Isto posto, assinale-se que a proposta de reforma tributária ora tramitando no Congresso Nacional, dado o perfil conservador prevalecente nas duas Casas parlamentares, encontrou um bom ponto de partida para ser introduzida naquele espaço institucional, a saber: o da supressão do chamado teto dos gastos com a aprovação do que ficou conhecido como Arcabouço Fiscal.
Explicando: embora tal Arcabouço possua um quê de Teto de Gastos, ele pelo menos passou a permitir que eventuais aumentos de arrecadação possam ser gastos para efeito do crescimento econômico, posto que eles, como ensina a boa teoria econômica, estão na base da geração da renda nacional (ou Produto Interno Bruto).
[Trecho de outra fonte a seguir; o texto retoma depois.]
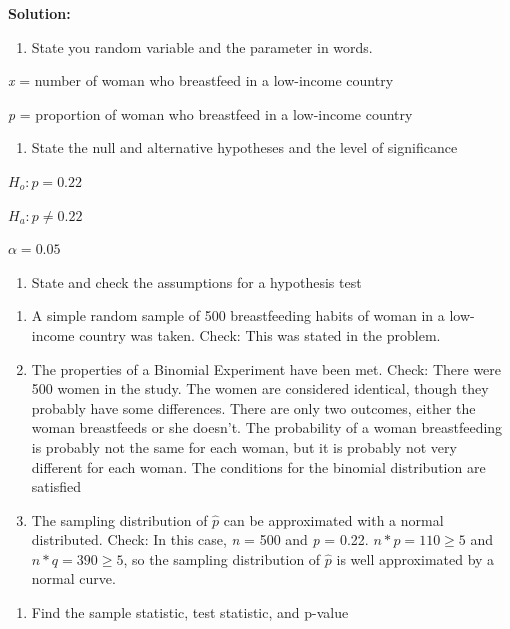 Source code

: \documentclass[]{book}
\providecommand{\tightlist}{%
  \setlength{\itemsep}{0pt}\setlength{\parskip}{0pt}}
\begin{document}
\textbf{Solution:}

\begin{enumerate}
\def\labelenumi{\arabic{enumi}.}
\tightlist
\item
  State you random variable and the parameter in words.
\end{enumerate}

\emph{x} = number of woman who breastfeed in a low-income country

\emph{p} = proportion of woman who breastfeed in a low-income country

\begin{enumerate}
\def\labelenumi{\arabic{enumi}.}
\setcounter{enumi}{1}
\tightlist
\item
  State the null and alternative hypotheses and the level of significance
\end{enumerate}

\(H_o:p=0.22\)

\(H_a:p\ne0.22\)

\(\alpha=0.05\)

\begin{enumerate}
\def\labelenumi{\arabic{enumi}.}
\setcounter{enumi}{2}
\tightlist
\item
  State and check the assumptions for a hypothesis test
\end{enumerate}

\begin{enumerate}
\def\labelenumi{\alph{enumi}.}
\item
  A simple random sample of 500 breastfeeding habits of woman in a low-income country was taken. Check: This was stated in the problem.
\item
  The properties of a Binomial Experiment have been met. Check: There were 500 women in the study. The women are considered identical, though they probably have some differences. There are only two outcomes, either the woman breastfeeds or she doesn't. The probability of a woman breastfeeding is probably not the same for each woman, but it is probably not very different for each woman. The conditions for the binomial distribution are satisfied
\item
  The sampling distribution of \(\hat{p}\) can be approximated with a normal distributed. Check: In this case, \emph{n} = 500 and \emph{p} = 0.22. \(n*p= 110\ge5\) and \(n*q=390\ge5\), so the sampling distribution of \(\hat{p}\) is well approximated by a normal curve.
\end{enumerate}

\begin{enumerate}
\def\labelenumi{\arabic{enumi}.}
\setcounter{enumi}{3}
\tightlist
\item
  Find the sample statistic, test statistic, and p-value
\end{enumerate}
\end{document}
Com o Teto, vale sublinhar, o único gasto que estava liberado era o relativo às despesas financeiras – ou seja, ele impedia dispêndios de custeio e capital (investimento), mas não com o pagamento de juros aos sujeitos sociais que possuem títulos públicos em seus portfólios. Nesse sentido, além de operar contra a produção de riqueza real, o Teto de Gastos possuía clara natureza classista na medida em que contemplava apenas os que viviam do rentismo (isto é, uma parcela ínfima da população) – que, aliás, ainda vivem, uma vez que tal alteração é insuficiente para esse fim…
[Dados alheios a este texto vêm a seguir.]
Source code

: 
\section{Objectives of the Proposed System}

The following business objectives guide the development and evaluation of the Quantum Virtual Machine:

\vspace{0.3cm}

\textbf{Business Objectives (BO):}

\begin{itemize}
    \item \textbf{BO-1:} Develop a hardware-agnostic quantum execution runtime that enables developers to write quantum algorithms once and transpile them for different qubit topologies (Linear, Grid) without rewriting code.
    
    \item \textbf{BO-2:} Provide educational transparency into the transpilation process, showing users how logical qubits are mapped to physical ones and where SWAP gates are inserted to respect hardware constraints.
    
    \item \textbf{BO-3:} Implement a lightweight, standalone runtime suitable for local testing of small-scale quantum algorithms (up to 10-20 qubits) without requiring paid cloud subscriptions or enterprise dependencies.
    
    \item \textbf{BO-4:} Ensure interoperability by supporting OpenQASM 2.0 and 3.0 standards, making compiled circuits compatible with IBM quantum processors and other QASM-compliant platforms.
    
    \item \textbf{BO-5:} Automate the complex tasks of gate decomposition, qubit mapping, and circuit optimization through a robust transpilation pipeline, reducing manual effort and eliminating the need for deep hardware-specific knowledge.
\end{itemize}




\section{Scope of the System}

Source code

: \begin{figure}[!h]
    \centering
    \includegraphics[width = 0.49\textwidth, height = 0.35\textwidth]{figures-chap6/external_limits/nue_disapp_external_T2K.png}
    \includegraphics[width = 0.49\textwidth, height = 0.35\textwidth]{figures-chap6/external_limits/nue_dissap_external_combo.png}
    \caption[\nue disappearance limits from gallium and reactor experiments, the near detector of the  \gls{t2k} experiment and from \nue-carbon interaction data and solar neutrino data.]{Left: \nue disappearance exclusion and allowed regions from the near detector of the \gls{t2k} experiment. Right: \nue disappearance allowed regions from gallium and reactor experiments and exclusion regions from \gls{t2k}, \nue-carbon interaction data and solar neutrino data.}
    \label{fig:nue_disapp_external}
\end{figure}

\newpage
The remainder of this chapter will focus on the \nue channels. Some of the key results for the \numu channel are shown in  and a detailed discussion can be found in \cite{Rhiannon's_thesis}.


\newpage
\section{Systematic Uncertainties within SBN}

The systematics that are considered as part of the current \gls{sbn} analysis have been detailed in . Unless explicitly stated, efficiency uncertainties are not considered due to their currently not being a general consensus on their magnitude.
Vencida essa etapa – e ela o foi até com certa facilidade -, teve início a discussão sobre a proposta de Reforma Tributária apresentada pela área econômica/governo federal. Pode-se dizer, em coro com o que veio de ser apontado, que a proposta em tela foi bem recebida pelos governadores, prefeitos, empresários e mesmo por parte expressiva da sociedade brasileira em geral.
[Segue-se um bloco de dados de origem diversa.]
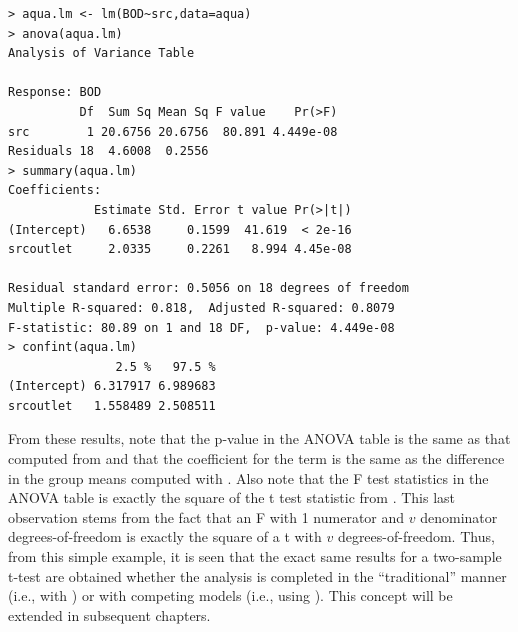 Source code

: \documentclass[10pt,openany]{book}\usepackage[]{graphicx}\usepackage[]{color}
\makeatletter
\newenvironment{kframe}{%
 \def\at@end@of@kframe{}%
 \ifinner\ifhmode%
  \def\at@end@of@kframe{\end{minipage}}%
  \begin{minipage}{\columnwidth}%
 \fi\fi%
 \def\FrameCommand##1{\hskip\@totalleftmargin \hskip-\fboxsep
 \colorbox{shadecolor}{##1}\hskip-\fboxsep
     \hskip-\linewidth \hskip-\@totalleftmargin \hskip\columnwidth}%
 \MakeFramed {\advance\hsize-\width
   \@totalleftmargin\z@ \linewidth\hsize
   \@setminipage}}%
 {\par\unskip\endMakeFramed%
 \at@end@of@kframe}
\newenvironment{knitrout}{}{} %
\makeatother
\begin{document}
\begin{knitrout}
\color{fgcolor}\begin{kframe}
\begin{verbatim}
> aqua.lm <- lm(BOD~src,data=aqua)
> anova(aqua.lm)
Analysis of Variance Table

Response: BOD
          Df  Sum Sq Mean Sq F value    Pr(>F)
src        1 20.6756 20.6756  80.891 4.449e-08
Residuals 18  4.6008  0.2556                  
> summary(aqua.lm)
Coefficients:
            Estimate Std. Error t value Pr(>|t|)
(Intercept)   6.6538     0.1599  41.619  < 2e-16
srcoutlet     2.0335     0.2261   8.994 4.45e-08

Residual standard error: 0.5056 on 18 degrees of freedom
Multiple R-squared: 0.818,	Adjusted R-squared: 0.8079 
F-statistic: 80.89 on 1 and 18 DF,  p-value: 4.449e-08 
> confint(aqua.lm)
               2.5 %   97.5 %
(Intercept) 6.317917 6.989683
srcoutlet   1.558489 2.508511
\end{verbatim}
\end{kframe}
\end{knitrout}

From these results, note that the p-value in the ANOVA table is the same as that computed from  and that the coefficient for the  term is the same as the difference in the group means computed with .  Also note that the F test statistics in the ANOVA table is exactly the square of the t test statistic from .  This last observation stems from the fact that an F with 1 numerator and $v$ denominator degrees-of-freedom is exactly the square of a t with $v$ degrees-of-freedom.  Thus, from this simple example, it is seen that the exact same results for a two-sample t-test are obtained whether the analysis is completed in the ``traditional'' manner (i.e., with ) or with competing models (i.e., using ).  This concept will be extended in subsequent chapters.
\end{document}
Salvo engano, os fatos que seguem contribuíram para esse bom acolhimento: 1) a proposta em questão partiu de outras, anteriores, o que evitou maiores estranhamentos dos muitos parlamentares que acumulavam mais de um mandato (que não são poucos, diga-se); e 2) a proposta garante aos entes federativos, notadamente aos estados e municípios, que eles não perderão receita, razão pela qual foi apoiada pela totalidade dos governadores brasileiros e, além disso, o presidente da República, o senhor Lula da Silva, se comprometeu com os municípios que eles tampouco serão prejudicados.
Sobre os municípios, aliás, a proposta permite o aumento das suas receitas via Contribuição de Melhoria incidente sobre a iluminação pública, bem como através do IPTU (Imposto Predial Territorial Urbano). Na mesma perspectiva, prevê-se ainda a possibilidade de os estados, os outros entes federativos, cobrarem um novo tributo na forma de Contribuição sobre produtos primários e semielaborados produzidos em seus domínios territoriais, que poderiam ser aplicados em investimentos e obras de infraestrutura e habitação. Enfim, vislumbra-se com esses adendos – aqui apenas tangenciados – possibilitar o aumento da arrecadação e o avanço do quesito justiça social.
Porém, quiçá mais importante para a tramitação em curso, sejam os fatos que em seguida são anotados: 3) a proposta em questão reuniu três características fundamentais: a Simplificação Tributária (dada a unificação de tributos que possuem a mesma incidência), a Transparência (dada a maior simplificação e clareza do sistema tributário e consequente facilidade de compreensão da população em geral e, em especial, do empresariado) e o Incentivo à economia (dado que ao simplificar e tornar mais transparente a nova estrutura de tributação, a atual proposta reduzirá custos e, por causa disto, estimulará as decisões de produção e investimento). Tudo isso, é trivial, tende a elevar a renda nacional, o emprego e a própria arrecadação, dado o esperado aumento no nível geral da atividade econômica; e 4) a definição de um prazo razoavelmente alongado de transição, de 2026 a 2032, ao evitar imprevisibilidades para a sociedade em geral e, em particular, para o conjunto dos agentes econômicos também ‘soma’ para a redução das dificuldades de tramitação da proposta.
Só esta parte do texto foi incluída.